Only the lines from the one with "## Exercise 20.17." to the end of the records are wanted, each repeated exactly, both ends included.

Top of MATERIAL PROVIDED

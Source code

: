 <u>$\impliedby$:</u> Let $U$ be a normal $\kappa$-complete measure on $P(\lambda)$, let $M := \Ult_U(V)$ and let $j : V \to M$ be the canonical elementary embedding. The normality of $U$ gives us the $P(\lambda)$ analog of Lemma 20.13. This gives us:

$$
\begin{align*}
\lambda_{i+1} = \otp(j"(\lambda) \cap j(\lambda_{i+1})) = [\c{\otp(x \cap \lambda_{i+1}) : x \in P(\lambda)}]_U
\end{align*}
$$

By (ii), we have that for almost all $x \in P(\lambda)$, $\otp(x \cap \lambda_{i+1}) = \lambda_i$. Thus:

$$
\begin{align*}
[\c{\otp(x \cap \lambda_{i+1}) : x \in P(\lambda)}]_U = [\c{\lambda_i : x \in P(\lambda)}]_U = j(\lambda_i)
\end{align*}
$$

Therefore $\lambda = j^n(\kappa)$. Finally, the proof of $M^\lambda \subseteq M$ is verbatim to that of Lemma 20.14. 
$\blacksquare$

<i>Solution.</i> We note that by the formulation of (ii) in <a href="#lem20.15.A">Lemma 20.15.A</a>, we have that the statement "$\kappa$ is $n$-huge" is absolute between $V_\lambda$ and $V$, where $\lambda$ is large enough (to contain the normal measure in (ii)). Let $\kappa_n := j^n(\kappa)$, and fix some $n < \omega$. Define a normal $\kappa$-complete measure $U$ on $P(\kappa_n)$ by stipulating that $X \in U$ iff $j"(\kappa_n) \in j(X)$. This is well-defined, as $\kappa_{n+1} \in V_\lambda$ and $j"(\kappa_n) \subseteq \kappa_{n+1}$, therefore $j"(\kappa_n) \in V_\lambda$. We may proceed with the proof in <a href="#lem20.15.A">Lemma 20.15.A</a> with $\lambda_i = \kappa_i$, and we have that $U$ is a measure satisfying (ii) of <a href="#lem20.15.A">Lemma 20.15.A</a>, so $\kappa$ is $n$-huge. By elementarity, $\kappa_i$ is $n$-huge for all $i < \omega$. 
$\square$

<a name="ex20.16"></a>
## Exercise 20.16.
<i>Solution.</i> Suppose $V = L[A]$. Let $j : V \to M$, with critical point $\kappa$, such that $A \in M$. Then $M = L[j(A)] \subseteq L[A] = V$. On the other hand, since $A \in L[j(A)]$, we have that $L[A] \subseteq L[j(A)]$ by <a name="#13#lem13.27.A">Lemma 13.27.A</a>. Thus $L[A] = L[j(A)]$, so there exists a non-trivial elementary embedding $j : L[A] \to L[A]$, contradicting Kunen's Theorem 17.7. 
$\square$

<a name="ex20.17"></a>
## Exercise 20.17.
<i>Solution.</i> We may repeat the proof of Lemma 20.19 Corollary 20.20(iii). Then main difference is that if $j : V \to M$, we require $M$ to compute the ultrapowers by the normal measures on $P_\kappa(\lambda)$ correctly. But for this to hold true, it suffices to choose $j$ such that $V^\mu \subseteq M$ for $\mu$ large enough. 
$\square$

Bottom of MATERIAL PROVIDED

**FINAL ANSWER**
## Exercise 20.17.
<i>Solution.</i> We may repeat the proof of Lemma 20.19 Corollary 20.20(iii). Then main difference is that if $j : V \to M$, we require $M$ to compute the ultrapowers by the normal measures on $P_\kappa(\lambda)$ correctly. But for this to hold true, it suffices to choose $j$ such that $V^\mu \subseteq M$ for $\mu$ large enough. 
$\square$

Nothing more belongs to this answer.